Disguised as a deadly king cobra, Satan slithers into a small town and begins terrorizing Father Tom Farrow (Fritz Weaver), a priest whose family was cursed long ago. With snake-related deaths rising and city officials unresponsive, Farrow must fight Satan himself. In addition to a variety of suspenseful attack scenes, this low-budget horror movie also features a very young Christina Applegate in her big-screen debut.

Rating: 1 out of 10

I really don’t know why I do this to myself. I’m sitting at night with my wife and we’re flipping through the Netflix movies that are available through instant watching. I’m not in the mood for a drama, or a comedy, or sci-fi. Hmmm, horror sounds good. Then I notice legendary Director of Photography Dean Cundey (Halloween, The Thing, Who Framed Roger Rabbit), who worked on a film called “Jaws of Satan.”

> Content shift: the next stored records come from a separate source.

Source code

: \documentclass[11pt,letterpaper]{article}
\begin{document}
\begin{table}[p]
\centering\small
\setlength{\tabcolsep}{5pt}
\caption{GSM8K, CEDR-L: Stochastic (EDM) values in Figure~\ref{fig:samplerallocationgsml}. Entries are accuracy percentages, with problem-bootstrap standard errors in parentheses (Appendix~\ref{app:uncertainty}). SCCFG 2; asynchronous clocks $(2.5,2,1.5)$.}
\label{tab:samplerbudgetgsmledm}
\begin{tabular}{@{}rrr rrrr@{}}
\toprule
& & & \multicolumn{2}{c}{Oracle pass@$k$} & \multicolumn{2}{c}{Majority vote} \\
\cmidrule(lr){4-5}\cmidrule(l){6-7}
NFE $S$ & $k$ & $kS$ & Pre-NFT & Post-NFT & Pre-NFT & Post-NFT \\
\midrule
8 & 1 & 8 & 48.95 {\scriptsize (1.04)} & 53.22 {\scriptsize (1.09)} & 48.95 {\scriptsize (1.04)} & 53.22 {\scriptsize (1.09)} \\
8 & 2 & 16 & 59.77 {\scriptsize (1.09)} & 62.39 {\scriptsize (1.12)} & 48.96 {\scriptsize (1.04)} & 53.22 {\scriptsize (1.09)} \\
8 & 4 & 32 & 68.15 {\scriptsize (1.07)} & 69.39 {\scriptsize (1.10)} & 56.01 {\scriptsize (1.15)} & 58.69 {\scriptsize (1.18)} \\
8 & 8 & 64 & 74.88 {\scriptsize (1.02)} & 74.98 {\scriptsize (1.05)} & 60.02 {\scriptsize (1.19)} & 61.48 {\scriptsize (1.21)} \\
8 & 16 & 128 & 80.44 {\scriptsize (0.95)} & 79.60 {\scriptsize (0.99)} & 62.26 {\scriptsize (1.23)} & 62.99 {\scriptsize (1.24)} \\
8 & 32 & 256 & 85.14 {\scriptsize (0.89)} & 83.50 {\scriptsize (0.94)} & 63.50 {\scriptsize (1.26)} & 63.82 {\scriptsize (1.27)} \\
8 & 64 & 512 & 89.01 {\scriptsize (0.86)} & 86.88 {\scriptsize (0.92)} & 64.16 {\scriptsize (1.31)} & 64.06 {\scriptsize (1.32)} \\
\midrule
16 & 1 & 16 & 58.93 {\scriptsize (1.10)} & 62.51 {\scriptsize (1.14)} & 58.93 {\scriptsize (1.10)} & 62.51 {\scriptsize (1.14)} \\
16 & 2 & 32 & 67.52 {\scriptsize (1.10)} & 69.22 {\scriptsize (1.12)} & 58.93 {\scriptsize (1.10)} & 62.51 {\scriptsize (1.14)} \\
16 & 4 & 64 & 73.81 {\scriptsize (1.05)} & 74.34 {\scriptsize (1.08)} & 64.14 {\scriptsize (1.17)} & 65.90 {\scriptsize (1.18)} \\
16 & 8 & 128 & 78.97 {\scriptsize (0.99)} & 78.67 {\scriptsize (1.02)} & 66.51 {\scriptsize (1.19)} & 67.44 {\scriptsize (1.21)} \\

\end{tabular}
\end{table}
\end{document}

I love the movie Jaws and you add Satan and it sounds even more evil and perilous. Well, I could not have been more wrong!! Imagine if you will, you have a film camera and you have no idea what to make a movie about. So, you go to Toys ‘R’ Us and you find a rubber snake and say, “Hey, I could make a horror film where a snake kills people.” You now have exactly the same amount of talent as the people who made “Jaws of Satan.” Where do I start with the shitiness?

Well, how about the phoniest looking snakes ever put on film? Check. How about claiming one of them is Satan? Check. How about tying a priest’s roots back to a druid culture that somehow battled previous snakes? Check. I could go on and on about the horrid special effects where you can see the glass between the guy and the snake. Or, I could explain the scene where a woman goes to bed and a rattlesnake slowly moves toward her. She picks up the phone and dials 911? Nooooope. She calls another character to come help her. We then watch as he runs from his hotel room to her house to save her. Now, I have no clue how close that hotel was to her house. But, if it was 3 blocks let’s say, it would take a hell of a lot longer for him to show up than it would FOR THE SNAKE TO CRAWL TO THE OTHER END OF A BED!!!!! Then, when the guy shows up, he coils the snake up with a rope and shoots it in the head. HAHAHAHA!!!! How the hell does a movie like this get made without someone who has serious brain damage green lighting the financing? I looked up the director, Bob Claver, and found that he had a terrific resume that consisted of Charles in Charge episodes as well as Mork & Mindy. I can’t believe a talent like this has been hidden from me for all these years when I could have been treasuring his genius.

Here’s a corny scene from Jaws of Satan…


2 responses to “Jaws of Satan

  1. Dean Cundey was involved in this mess? What a shame.

  2. Well if we know anything we know cobras hate rapists!